Ha suscitato indignazione il divieto da parte del primo cittadino sorrentino Giuseppe Cuomo di celebrare le nozze gay nel Chiostro di San Francesco. Vincenzo D’Andrea napoletano residente a Roma e il compagno colombiano Beto volevano sancire la loro unione, pronunciare il fatidico sì all’interno della storica struttura risalente al XIV secolo, amminastrata dal comune. Il Sindaco ha detto no, motivando il rifiuto perchè ubicato a ridosso dell’omonima Chiesa, mettendo a disposizione per la coppia altri luoghi. Un rifiuto inaccettabile per i fidanzati, sul quale aleggia un’ombra omofoba.

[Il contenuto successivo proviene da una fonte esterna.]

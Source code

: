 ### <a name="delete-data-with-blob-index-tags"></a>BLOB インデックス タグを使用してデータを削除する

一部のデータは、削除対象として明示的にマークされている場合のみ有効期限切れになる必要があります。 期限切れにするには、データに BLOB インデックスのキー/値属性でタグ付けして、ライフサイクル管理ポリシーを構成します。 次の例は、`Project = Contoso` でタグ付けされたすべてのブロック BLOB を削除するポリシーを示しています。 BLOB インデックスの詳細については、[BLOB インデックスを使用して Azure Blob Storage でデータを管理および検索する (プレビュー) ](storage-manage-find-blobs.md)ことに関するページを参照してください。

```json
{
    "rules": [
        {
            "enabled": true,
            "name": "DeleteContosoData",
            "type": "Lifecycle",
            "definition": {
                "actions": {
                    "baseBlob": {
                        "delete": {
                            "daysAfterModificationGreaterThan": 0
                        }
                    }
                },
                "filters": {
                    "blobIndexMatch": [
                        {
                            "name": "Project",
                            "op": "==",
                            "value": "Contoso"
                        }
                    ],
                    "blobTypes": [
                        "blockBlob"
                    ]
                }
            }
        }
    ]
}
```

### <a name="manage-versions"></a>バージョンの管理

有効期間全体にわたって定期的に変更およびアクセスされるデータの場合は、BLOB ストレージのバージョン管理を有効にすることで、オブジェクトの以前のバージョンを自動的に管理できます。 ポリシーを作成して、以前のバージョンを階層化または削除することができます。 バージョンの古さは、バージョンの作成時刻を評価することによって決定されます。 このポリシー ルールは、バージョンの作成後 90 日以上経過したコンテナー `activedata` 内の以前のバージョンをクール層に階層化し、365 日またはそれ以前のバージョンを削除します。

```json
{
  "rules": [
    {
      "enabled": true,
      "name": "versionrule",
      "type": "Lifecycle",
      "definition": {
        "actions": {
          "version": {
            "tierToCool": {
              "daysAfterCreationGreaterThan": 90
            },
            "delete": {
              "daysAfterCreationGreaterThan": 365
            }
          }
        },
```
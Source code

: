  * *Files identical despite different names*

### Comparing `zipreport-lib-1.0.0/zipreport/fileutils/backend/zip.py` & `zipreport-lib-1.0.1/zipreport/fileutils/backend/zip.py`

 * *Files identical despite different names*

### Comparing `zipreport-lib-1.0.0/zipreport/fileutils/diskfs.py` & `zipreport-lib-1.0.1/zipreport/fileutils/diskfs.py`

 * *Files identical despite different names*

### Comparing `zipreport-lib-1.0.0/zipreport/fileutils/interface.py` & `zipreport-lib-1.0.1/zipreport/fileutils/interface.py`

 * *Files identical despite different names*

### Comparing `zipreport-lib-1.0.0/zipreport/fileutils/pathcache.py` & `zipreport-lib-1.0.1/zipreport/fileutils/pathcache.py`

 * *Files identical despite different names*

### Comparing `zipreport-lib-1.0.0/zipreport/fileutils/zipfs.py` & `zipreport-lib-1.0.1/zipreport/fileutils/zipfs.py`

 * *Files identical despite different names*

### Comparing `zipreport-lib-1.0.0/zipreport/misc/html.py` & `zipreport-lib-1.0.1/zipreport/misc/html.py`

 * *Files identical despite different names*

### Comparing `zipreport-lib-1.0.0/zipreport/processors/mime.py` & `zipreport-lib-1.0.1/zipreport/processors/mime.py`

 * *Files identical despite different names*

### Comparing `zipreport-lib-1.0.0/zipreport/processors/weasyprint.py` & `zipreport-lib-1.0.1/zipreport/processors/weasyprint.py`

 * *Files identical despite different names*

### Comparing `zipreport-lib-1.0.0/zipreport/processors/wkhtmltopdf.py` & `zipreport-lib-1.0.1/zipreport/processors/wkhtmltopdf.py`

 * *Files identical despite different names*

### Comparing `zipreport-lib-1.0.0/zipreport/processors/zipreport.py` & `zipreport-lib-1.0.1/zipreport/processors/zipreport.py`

La location ospita annualmente decine di coppie italiane ed estere disposte a sborsare fino a 1000 euro per la sola cerimonia civile. Soldi che sommati a quelli di altri eventi vanno dritti, dritti nelle “tasche” comunali. La legge Cirinnà n.76 entrata in vigore il 5 giugno 2016 , regolamenta le unioni civili tra persone

dello stesso sesso e disciplina le convivenze ne vieta la celebrazione in luoghi sacri ma non in quelli come poteva essere la dimora sorrentina. Una decione che va dunque anche contro l’ordinamento giuridico italiano firmato Sergio Mattarella, che a due anni dall’entrata in vigore ha visto riconoscere i diritti a 6076 coppie omosessuali. Vincenzo e Beto seppur rammaricati non hanno perso le speranze di festeggiare il giorno più bello in penisola sorrentina. Hanno contattato il Comune di Piano di Sorrento che ha accettato la loro richiesta. Le nozze avranno luogo a Villa Fondi il 25 Luglio.